Irish Life Investment Managers are planning a return to the European property market having beaten a retreat from the continent…

Irish Life Investment Managers are planning a return to the European property market having beaten a retreat from the continent in the mid-1990s. Europe and the Irish market outside Dublin are the two areas that Sean O'Brien, property investment manager for Irish Life, believes offer the best potential. "We had invested in continental Europe over many years but following the general downturn triggered by German unification in 1993 we decided to move the money to Ireland and the UK," he explains.

It proved a fortuitous move, as it gave the fund additional exposure to the subsequent Irish property market boom and the returns on the UK investments have also been good in hindsight. "We took the view that European markets would not perform and that there was a considerable currency risk involved," he said.

Irish Life is now looking at the post-monetary union scenario. "The French and Dutch markets are recovering. Frankfurt is also strong because of the decision to locate the European Central Bank there," explains O'Brien.

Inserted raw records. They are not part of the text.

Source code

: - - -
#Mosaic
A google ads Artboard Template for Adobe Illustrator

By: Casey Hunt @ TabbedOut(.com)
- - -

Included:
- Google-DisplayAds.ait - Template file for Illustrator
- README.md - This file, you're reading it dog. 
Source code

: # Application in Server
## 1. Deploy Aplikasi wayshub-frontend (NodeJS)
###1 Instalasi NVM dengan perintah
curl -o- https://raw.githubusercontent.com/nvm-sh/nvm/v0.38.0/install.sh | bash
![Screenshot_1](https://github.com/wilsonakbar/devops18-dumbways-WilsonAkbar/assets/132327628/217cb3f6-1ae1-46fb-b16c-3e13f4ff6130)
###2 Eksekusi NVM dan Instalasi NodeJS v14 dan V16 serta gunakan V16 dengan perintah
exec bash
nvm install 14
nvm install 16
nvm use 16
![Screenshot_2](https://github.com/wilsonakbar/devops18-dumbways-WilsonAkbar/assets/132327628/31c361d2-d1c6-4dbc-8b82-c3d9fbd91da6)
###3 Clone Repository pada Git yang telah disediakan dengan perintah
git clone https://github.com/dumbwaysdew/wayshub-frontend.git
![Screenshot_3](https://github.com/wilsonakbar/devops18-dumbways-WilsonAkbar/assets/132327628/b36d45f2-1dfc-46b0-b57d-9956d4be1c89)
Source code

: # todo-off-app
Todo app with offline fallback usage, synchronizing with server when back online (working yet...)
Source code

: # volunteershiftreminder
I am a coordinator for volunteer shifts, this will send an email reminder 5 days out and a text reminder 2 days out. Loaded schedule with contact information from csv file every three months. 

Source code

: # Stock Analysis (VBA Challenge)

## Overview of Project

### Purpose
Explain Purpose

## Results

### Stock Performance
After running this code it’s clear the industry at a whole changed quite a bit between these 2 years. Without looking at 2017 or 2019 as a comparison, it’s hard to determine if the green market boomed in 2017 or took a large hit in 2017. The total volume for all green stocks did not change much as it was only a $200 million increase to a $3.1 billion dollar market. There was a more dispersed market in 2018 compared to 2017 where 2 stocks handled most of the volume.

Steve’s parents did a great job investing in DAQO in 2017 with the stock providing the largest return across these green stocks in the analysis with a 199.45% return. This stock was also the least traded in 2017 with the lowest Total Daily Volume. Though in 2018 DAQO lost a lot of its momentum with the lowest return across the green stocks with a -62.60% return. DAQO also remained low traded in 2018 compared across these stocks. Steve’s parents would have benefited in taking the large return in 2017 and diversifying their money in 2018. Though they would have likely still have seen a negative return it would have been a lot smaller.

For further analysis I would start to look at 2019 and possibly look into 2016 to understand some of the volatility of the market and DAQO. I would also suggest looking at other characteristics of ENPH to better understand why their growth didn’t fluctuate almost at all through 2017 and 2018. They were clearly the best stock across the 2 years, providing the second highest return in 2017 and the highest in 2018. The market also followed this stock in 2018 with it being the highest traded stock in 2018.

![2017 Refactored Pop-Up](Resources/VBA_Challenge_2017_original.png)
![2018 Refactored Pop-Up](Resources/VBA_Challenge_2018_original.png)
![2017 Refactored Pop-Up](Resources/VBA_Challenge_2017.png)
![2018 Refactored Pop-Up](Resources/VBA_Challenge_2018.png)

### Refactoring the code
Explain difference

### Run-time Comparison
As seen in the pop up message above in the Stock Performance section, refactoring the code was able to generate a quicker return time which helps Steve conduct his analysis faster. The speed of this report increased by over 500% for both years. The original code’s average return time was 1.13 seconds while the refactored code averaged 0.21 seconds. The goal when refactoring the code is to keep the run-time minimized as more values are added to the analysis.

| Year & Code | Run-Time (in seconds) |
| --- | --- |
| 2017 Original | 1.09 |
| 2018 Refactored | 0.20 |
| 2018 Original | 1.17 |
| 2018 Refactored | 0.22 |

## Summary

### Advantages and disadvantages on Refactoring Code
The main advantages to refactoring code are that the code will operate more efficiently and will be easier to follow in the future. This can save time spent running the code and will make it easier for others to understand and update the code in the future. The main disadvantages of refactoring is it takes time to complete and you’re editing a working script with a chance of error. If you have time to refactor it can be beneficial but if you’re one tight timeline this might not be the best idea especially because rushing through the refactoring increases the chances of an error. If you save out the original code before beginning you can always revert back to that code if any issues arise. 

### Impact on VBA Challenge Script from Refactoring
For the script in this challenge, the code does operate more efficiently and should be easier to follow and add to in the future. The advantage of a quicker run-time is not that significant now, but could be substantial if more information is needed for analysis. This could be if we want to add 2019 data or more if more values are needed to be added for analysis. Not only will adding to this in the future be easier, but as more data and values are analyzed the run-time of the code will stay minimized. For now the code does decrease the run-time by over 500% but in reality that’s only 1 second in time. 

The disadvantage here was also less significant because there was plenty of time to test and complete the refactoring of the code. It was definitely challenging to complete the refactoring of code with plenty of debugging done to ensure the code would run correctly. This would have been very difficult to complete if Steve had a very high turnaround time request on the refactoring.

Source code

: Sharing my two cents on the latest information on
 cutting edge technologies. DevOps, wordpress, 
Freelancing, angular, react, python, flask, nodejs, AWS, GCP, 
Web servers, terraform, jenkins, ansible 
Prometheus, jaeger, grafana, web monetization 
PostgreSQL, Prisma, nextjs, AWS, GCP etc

If they do decide to return to Europe, they will not invest directly but through an investment vehicle or limited partnerships. This approach has worked well for Irish Life in the UK where they have a portfolio worth around £70 million. An example of this approach is that by taking a £3 million stake in the limited partnership that owns the Bluewater shopping centre south of London they have achieved the appropriate level of exposure to the UK retail sector. A similar level of investment is being contemplated in continental Europe.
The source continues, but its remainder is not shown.